*Prompt*
Go through the entries one line at a time, and gather every line that has the word "dataset".

+++ Information given +++

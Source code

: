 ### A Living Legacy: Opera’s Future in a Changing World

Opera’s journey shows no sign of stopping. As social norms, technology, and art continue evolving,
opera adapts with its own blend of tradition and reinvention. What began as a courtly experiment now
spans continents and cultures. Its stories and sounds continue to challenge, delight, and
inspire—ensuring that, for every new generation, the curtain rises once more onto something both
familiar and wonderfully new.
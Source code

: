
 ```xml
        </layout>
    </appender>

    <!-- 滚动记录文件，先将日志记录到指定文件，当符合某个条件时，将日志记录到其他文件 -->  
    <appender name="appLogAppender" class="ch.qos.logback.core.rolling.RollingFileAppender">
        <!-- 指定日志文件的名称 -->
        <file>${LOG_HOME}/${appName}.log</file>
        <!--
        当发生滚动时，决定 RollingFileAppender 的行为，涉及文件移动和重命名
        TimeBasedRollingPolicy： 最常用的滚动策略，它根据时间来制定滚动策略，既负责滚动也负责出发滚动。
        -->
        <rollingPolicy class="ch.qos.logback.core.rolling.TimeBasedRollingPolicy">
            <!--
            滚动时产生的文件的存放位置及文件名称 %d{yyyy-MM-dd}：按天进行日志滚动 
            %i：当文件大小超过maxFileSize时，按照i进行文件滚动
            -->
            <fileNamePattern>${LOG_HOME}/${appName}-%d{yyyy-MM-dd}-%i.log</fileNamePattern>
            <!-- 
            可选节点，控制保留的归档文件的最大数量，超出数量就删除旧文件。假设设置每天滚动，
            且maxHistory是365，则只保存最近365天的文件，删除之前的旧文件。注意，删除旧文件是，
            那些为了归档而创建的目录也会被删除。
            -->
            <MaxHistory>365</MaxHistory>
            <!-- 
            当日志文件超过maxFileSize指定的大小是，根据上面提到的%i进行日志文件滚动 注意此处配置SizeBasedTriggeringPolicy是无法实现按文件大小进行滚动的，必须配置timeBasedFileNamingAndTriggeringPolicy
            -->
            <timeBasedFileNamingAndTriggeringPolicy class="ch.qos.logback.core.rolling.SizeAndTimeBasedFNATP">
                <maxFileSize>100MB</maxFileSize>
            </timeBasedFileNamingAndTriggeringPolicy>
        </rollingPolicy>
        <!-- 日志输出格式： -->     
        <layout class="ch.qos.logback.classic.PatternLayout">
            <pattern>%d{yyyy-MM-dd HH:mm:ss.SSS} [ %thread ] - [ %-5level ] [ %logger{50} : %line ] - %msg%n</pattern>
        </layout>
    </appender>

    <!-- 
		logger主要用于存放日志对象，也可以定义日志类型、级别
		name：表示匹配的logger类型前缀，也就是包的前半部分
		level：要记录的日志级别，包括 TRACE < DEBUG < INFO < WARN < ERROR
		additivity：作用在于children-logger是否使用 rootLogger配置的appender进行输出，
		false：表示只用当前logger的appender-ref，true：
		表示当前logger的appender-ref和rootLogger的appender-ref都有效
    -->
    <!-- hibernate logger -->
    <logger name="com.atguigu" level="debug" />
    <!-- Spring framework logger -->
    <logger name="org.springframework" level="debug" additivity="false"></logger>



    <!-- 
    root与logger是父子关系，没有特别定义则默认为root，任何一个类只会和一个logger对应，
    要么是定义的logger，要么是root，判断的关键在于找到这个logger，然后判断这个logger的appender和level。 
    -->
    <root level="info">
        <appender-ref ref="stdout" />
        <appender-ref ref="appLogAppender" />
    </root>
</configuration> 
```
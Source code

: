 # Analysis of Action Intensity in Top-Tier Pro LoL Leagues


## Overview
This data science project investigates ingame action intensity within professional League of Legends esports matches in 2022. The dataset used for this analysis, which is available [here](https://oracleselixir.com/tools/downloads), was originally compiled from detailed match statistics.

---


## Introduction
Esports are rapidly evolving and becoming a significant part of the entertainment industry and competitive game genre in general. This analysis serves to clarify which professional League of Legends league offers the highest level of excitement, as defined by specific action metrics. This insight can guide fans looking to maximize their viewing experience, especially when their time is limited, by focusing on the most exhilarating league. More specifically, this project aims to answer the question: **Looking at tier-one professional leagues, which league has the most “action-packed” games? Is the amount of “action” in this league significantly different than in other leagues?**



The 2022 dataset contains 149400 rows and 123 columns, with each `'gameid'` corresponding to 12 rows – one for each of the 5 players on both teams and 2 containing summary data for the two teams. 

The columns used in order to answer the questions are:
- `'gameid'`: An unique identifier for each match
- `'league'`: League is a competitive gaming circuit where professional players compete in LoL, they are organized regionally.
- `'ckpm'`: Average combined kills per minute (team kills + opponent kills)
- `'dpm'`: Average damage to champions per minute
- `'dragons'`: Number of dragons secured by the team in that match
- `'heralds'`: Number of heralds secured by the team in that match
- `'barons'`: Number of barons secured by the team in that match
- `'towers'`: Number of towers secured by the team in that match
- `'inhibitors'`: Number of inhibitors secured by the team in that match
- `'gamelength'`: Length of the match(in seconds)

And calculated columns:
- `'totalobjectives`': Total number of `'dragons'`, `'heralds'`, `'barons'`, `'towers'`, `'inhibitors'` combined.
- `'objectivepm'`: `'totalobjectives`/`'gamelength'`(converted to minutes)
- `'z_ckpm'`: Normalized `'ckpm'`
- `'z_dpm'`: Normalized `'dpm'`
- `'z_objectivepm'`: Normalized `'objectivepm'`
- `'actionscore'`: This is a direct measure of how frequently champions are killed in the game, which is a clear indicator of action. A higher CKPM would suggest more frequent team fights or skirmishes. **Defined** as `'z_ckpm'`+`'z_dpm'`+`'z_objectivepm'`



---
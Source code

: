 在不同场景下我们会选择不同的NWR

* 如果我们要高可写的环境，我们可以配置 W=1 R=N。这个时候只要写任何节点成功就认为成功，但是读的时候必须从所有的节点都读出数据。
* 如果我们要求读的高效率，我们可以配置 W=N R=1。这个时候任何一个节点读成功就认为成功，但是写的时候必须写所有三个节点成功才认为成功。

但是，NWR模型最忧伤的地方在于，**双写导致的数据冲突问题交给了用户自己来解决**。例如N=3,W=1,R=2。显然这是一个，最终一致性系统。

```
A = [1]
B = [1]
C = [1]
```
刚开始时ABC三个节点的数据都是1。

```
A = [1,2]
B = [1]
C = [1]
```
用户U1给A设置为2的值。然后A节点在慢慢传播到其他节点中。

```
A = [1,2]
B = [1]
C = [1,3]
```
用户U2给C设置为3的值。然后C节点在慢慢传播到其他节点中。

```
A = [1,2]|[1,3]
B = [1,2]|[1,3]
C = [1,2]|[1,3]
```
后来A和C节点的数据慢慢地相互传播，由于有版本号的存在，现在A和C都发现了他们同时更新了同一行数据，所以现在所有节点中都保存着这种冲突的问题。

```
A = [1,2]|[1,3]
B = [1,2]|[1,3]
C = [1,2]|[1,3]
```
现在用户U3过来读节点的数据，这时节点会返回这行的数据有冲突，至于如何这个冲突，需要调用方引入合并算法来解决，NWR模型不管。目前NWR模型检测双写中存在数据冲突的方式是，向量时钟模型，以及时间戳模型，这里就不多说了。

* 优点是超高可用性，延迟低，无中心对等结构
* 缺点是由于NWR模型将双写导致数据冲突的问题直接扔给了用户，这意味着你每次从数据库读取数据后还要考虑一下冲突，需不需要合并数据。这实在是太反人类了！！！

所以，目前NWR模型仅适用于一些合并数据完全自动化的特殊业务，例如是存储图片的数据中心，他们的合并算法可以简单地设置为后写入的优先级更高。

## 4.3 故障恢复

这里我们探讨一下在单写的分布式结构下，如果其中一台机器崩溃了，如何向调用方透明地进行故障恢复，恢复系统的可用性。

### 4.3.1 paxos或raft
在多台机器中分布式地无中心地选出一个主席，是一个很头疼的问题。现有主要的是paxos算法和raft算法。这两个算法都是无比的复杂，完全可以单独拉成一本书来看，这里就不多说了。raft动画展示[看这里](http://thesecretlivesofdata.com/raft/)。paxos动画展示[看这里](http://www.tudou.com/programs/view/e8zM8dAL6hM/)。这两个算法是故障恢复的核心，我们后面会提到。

+++

*Output for this exercise*
This data science project investigates ingame action intensity within professional League of Legends esports matches in 2022. The dataset used for this analysis, which is available [here](https://oracleselixir.com/tools/downloads), was originally compiled from detailed match statistics.
The 2022 dataset contains 149400 rows and 123 columns, with each `'gameid'` corresponding to 12 rows – one for each of the 5 players on both teams and 2 containing summary data for the two teams. 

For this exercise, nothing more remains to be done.